The reason this is difficult is that I’ve lived for such a long time in the House of Gaslight, clinging to my experiences as they unfolded in my 20s and railing against the untruths that painted me as an unstable stalker and Servicer in Chief.

The truth is that she did service him, while also servicing herself. The dissonance of this situation is at the heart of heteronormative sex—so inextricably wed to troublesome power dynamics yet also a means of liberation and self-care and pure pleasure.

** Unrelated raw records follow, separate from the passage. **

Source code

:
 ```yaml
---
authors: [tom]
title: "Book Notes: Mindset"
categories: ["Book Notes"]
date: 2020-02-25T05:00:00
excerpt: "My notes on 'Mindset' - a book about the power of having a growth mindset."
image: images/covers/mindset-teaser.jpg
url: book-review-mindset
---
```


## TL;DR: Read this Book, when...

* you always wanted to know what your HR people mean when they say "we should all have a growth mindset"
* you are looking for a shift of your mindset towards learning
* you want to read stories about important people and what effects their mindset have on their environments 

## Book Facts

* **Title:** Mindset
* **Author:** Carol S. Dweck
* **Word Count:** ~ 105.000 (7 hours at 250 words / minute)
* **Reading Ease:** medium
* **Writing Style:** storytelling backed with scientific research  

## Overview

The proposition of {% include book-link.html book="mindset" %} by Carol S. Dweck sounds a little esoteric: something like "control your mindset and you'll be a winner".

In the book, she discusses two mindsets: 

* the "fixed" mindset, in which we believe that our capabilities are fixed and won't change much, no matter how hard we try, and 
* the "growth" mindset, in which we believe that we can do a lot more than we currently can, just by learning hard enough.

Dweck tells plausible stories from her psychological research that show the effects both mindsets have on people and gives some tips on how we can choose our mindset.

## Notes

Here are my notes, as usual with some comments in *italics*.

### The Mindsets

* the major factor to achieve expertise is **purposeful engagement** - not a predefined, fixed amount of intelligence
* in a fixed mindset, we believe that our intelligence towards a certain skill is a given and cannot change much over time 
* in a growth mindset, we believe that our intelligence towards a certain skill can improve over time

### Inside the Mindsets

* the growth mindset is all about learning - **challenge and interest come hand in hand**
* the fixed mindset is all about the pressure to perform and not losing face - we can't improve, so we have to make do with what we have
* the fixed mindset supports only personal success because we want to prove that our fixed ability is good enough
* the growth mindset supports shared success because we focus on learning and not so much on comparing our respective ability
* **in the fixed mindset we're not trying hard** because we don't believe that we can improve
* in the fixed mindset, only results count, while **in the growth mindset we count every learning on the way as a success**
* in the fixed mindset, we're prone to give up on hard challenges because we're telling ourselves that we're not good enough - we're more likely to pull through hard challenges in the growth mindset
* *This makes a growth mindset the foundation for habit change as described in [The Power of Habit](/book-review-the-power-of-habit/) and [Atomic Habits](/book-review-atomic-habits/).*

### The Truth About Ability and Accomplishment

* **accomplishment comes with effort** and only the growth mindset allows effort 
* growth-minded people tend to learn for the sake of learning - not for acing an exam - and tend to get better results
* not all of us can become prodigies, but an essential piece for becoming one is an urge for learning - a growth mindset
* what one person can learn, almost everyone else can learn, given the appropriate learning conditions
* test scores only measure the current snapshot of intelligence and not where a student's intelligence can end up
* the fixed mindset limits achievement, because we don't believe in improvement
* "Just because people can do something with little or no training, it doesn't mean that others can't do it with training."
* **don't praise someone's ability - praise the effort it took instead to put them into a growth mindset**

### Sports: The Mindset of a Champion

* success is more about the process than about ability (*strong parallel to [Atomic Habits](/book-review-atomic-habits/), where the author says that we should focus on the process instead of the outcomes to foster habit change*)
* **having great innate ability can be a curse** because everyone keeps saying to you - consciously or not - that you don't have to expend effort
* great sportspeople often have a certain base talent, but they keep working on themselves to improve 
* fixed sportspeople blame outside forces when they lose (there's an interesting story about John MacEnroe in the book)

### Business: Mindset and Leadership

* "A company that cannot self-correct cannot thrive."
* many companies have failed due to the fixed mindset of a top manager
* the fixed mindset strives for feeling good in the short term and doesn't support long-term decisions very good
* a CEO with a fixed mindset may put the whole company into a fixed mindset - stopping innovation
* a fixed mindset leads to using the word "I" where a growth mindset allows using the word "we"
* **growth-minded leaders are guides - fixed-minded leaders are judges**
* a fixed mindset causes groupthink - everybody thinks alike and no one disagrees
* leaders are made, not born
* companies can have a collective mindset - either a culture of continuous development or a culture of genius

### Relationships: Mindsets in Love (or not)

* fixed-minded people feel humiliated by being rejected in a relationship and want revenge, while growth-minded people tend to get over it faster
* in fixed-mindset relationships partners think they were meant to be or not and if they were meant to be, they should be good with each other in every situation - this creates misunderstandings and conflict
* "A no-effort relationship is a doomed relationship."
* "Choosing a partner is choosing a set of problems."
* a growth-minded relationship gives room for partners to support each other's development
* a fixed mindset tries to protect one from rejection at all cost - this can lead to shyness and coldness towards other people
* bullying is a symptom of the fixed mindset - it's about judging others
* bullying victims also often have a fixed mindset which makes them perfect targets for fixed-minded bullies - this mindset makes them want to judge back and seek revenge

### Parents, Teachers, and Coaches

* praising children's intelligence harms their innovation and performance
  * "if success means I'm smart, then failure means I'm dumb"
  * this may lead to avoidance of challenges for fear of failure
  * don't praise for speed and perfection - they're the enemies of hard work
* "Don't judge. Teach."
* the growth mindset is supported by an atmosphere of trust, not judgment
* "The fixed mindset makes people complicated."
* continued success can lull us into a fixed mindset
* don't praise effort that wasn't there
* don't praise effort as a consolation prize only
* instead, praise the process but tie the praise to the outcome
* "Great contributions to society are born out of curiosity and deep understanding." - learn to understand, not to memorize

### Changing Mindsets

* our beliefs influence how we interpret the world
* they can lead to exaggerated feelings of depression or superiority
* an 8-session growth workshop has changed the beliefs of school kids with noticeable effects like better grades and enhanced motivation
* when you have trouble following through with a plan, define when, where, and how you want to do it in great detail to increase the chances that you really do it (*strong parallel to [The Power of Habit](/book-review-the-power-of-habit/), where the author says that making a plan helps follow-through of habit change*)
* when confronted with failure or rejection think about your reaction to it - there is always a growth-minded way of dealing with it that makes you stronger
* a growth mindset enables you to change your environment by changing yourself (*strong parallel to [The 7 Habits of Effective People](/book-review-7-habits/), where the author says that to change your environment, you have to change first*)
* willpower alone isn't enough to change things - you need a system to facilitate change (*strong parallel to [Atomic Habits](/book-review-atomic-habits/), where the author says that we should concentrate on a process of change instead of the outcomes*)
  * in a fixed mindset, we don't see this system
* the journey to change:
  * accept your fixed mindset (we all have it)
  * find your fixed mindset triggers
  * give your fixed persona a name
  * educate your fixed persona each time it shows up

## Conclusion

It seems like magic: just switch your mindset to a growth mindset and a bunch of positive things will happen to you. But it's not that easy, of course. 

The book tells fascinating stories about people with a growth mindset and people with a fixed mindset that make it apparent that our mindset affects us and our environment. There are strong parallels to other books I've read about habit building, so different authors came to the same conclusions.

Lewinsky’s life-long commitment to self-work and healing offers an invaluable roadmap for women suffering today. Her scandal may have been too soon for the #MeToo’s embrace, but in welcoming its progress and stepping toward its solutions, she epitomizes the movement’s mission, so beautifully stated by the its founder, civil rights activist Tarana Burke. “This is not really a movement about trauma—it’s a movement about joy,” Burke told Quartz. “It’s a movement about love and about respect, and it’s about finding the ways that we can cultivate those things in our lives so that we can use them to combat the trauma we’ve experienced.”

The cultivation of love is the metronome to Lewinsky’s resistance. “Through all of this, during the past several months, I have been repeatedly reminded of a powerful Mexican proverb: ‘They tried to bury us; they didn’t know we were seeds.’ Spring has finally sprung.”